── Supplied material ──

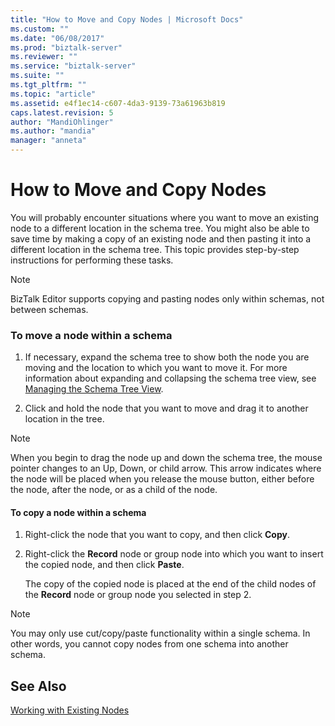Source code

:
 ```yaml
---
title: "How to Move and Copy Nodes | Microsoft Docs"
ms.custom: ""
ms.date: "06/08/2017"
ms.prod: "biztalk-server"
ms.reviewer: ""
ms.service: "biztalk-server"
ms.suite: ""
ms.tgt_pltfrm: ""
ms.topic: "article"
ms.assetid: e4f1ec14-c607-4da3-9139-73a61963b819
caps.latest.revision: 5
author: "MandiOhlinger"
ms.author: "mandia"
manager: "anneta"
---
```

# How to Move and Copy Nodes
You will probably encounter situations where you want to move an existing node to a different location in the schema tree. You might also be able to save time by making a copy of an existing node and then pasting it into a different location in the schema tree. This topic provides step-by-step instructions for performing these tasks.  
  
> [!NOTE]
>  BizTalk Editor supports copying and pasting nodes only within schemas, not between schemas.  
  
### To move a node within a schema  
  
1.  If necessary, expand the schema tree to show both the node you are moving and the location to which you want to move it. For more information about expanding and collapsing the schema tree view, see [Managing the Schema Tree View](../core/how-to-manage-the-schema-tree-view.md).  
  
2.  Click and hold the node that you want to move and drag it to another location in the tree.  
  
> [!NOTE]
>  When you begin to drag the node up and down the schema tree, the mouse pointer changes to an Up, Down, or child arrow. This arrow indicates where the node will be placed when you release the mouse button, either before the node, after the node, or as a child of the node.  
  
#### To copy a node within a schema  
  
1.  Right-click the node that you want to copy, and then click **Copy**.  
  
2.  Right-click the **Record** node or group node into which you want to insert the copied node, and then click **Paste**.  
  
     The copy of the copied node is placed at the end of the child nodes of the **Record** node or group node you selected in step 2.  
  
> [!NOTE]
>  You may only use cut/copy/paste functionality within a single schema. In other words, you cannot copy nodes from one schema into another schema.  
  
## See Also  
 [Working with Existing Nodes](../core/working-with-existing-nodes.md)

───

Exercise brief: Restate the data above word for word, so that the only difference is the missing pictures.

The completed task:
Source code

:
 ```yaml
---
title: "How to Move and Copy Nodes | Microsoft Docs"
ms.custom: ""
ms.date: "06/08/2017"
ms.prod: "biztalk-server"
ms.reviewer: ""
ms.service: "biztalk-server"
ms.suite: ""
ms.tgt_pltfrm: ""
ms.topic: "article"
ms.assetid: e4f1ec14-c607-4da3-9139-73a61963b819
caps.latest.revision: 5
author: "MandiOhlinger"
ms.author: "mandia"
manager: "anneta"
---
```

# How to Move and Copy Nodes
You will probably encounter situations where you want to move an existing node to a different location in the schema tree. You might also be able to save time by making a copy of an existing node and then pasting it into a different location in the schema tree. This topic provides step-by-step instructions for performing these tasks.  
  
> [!NOTE]
>  BizTalk Editor supports copying and pasting nodes only within schemas, not between schemas.  
  
### To move a node within a schema  
  
1.  If necessary, expand the schema tree to show both the node you are moving and the location to which you want to move it. For more information about expanding and collapsing the schema tree view, see [Managing the Schema Tree View](../core/how-to-manage-the-schema-tree-view.md).  
  
2.  Click and hold the node that you want to move and drag it to another location in the tree.  
  
> [!NOTE]
>  When you begin to drag the node up and down the schema tree, the mouse pointer changes to an Up, Down, or child arrow. This arrow indicates where the node will be placed when you release the mouse button, either before the node, after the node, or as a child of the node.  
  
#### To copy a node within a schema  
  
1.  Right-click the node that you want to copy, and then click **Copy**.  
  
2.  Right-click the **Record** node or group node into which you want to insert the copied node, and then click **Paste**.  
  
     The copy of the copied node is placed at the end of the child nodes of the **Record** node or group node you selected in step 2.  
  
> [!NOTE]
>  You may only use cut/copy/paste functionality within a single schema. In other words, you cannot copy nodes from one schema into another schema.  
  
## See Also  
 [Working with Existing Nodes](../core/working-with-existing-nodes.md)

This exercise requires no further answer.